At 8 feet, still a giant sitting down

Published 12:00 am Tuesday, September 13, 2016

RIO DE JANEIRO — Greg Walker encountered the tallest man in Iran in the dining hall of a hotel in rural China. Walking with crutches, the man, Morteza Mehrzad, ducked beneath a towering archway. Once through, he straightened his back, unfolding his 8-foot-1-inch frame.

Walker’s first thought: Wow.

His second thought: Oh, this is bad.

Walker, who was at a tournament as the head coach of the United States men’s sitting volleyball team, realized Iran had intensified the competition to find tall players leading up to the Paralympics.

A variation of the able-bodied sport, the game is played by people with various impairments who, sitting and sliding along the floor, volley over a nearly 4-foot net.

Height truly matters, and after integrating two players who are 6-foot-7 and 6-foot-10, Brazil emerged as a global power. But with Mehrzad’s entrance into the competition, Walker, and the coaches of other nations, must rethink their strategy. Or find taller players.

“It was as if Iran saw how good a position Brazil’s put themselves in with their height,” Walker said. “Like, ‘OK, we’re going to one-up you. We’re going to pull this guy out of the reserves.’ Great, thanks.”

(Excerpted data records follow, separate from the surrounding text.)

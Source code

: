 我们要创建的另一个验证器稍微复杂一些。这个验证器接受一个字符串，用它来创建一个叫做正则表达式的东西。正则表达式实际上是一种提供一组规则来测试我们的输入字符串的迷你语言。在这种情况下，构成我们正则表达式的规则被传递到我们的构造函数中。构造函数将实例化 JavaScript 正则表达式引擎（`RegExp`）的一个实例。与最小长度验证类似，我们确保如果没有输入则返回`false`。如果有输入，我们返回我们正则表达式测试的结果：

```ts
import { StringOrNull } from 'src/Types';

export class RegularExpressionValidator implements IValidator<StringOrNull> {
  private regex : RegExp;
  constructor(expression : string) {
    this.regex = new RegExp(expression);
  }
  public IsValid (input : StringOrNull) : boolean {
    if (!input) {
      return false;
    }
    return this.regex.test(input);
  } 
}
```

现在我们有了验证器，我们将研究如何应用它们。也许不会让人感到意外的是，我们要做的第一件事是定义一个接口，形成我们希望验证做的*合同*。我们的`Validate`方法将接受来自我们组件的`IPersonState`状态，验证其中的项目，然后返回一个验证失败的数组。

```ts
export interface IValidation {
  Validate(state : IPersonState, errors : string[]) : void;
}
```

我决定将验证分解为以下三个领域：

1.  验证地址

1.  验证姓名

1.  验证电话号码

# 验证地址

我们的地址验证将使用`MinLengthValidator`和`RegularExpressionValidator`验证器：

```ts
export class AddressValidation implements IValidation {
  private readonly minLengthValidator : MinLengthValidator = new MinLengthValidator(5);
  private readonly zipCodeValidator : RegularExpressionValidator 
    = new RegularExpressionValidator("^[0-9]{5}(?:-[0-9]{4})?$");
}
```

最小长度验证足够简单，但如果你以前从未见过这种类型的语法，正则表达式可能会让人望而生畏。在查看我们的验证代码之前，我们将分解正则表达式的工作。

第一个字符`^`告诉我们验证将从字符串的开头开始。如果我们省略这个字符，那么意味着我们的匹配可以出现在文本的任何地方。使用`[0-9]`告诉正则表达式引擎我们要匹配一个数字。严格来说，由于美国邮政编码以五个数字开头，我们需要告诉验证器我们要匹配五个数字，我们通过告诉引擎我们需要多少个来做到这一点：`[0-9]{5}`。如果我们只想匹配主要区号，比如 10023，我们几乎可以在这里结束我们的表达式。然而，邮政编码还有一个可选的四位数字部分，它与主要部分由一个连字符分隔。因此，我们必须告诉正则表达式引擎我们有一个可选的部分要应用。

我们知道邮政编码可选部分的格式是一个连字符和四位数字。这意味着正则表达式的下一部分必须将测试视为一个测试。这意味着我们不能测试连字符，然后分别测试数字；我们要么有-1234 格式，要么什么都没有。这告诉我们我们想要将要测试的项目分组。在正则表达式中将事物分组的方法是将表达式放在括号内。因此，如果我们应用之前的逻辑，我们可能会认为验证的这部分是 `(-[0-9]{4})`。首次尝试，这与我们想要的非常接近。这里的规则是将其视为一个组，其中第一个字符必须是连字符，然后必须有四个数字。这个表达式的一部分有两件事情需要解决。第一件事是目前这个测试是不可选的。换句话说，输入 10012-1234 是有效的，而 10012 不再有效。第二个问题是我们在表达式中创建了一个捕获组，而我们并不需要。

It is an axiom that holds as true in sitting volleyball as it does in the NFL: When one team develops a successful strategy, others strive to duplicate it.

Iran has taken that charge to the extreme, cultivating Mehrzad over a five-year span to counter Anderson Ribas da Silva, Brazil’s hulking spiker and blocker extraordinaire who played conventional volleyball professionally before knee injuries prevented him from continuing.

The U.S. may find the challenge to catch up fraught. Eric Duda, an American player, said he asked a prosthetist who regularly works with the team to help recruitment by sharing his list of tall clients. Walker has joked with his wife, a clinical medical researcher, about scouring a database for the same.

Or, the U.S. could rely somewhat on happenstance, as Iran did.

The coach, Hadi Rezaei, said he was not actively searching for a player who, when sitting, could look clear over the net. But then one day five years ago he turned on the television.

A program featuring people with physical abnormalities and unusual talents was showing a segment on Mehrzad, and Rezaei, speaking through a translator Saturday night, said he thought, “I could actually use him on my team.”

Rezaei called the network, which helped him contact Mehrzad, who was living in seclusion in a coastal town in northern Iran. Mehrzad, who turns 29 on Saturday, often uses a wheelchair because a bike accident when he was 16 injured his pelvis, causing his right leg to stop growing and be about 6 inches shorter than his left. Embarrassed by his height and a hormonal disorder, acromegaly, that causes changes in facial bone structure, Mehrzad rarely left his home, Rezaei said.

Mehrzad was not made available for interviews Saturday night, after Iran began pool play in the Paralympics by sweeping China, but Rezaei shared details about him.

Before Rezaei found him, Mehrzad had heard of sitting volleyball — after all, the Iranian men had won five gold medals and two silvers across the last seven Paralympics — but had never played before.

“We gave him reason to hope, and he wanted it, of course,” Rezaei said. He added: “I will tell you a key word that he used himself. Before he became famous, when he came out of the house, everybody looked at him very strangely. And then now that he’s famous, when he comes out, everyone wants to take a picture. He became a champion.”

That is what Rezaei told him would happen when he coaxed him into the sport, and at first Mehrzad trained in his hometown, refining basic skills. His progression earned him a spot on the national team in March, when, in his international debut in China, he was selected as the best spiker of the Intercontinental Cup.

“He’s only 50 percent of what he could be at the moment,” said Rezaei, adding that in two years Mehrzad will be “the best player ever.”